# Records to process
== == ==

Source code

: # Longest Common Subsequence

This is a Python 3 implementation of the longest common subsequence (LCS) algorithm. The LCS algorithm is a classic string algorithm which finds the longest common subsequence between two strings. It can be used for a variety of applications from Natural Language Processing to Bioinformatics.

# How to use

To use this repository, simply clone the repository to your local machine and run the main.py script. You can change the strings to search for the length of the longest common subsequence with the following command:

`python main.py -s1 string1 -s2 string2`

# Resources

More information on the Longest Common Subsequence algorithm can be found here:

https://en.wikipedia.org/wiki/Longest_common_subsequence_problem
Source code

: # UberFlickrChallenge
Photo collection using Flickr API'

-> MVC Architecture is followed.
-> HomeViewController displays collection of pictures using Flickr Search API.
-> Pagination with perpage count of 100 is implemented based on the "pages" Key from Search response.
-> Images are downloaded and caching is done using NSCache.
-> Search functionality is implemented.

== == ==

Give back exactly the lines that run from the line with "-> Images are" through the close of the material, counting both ends, and nothing more.

-> Images are downloaded and caching is done using NSCache.
-> Search functionality is implemented.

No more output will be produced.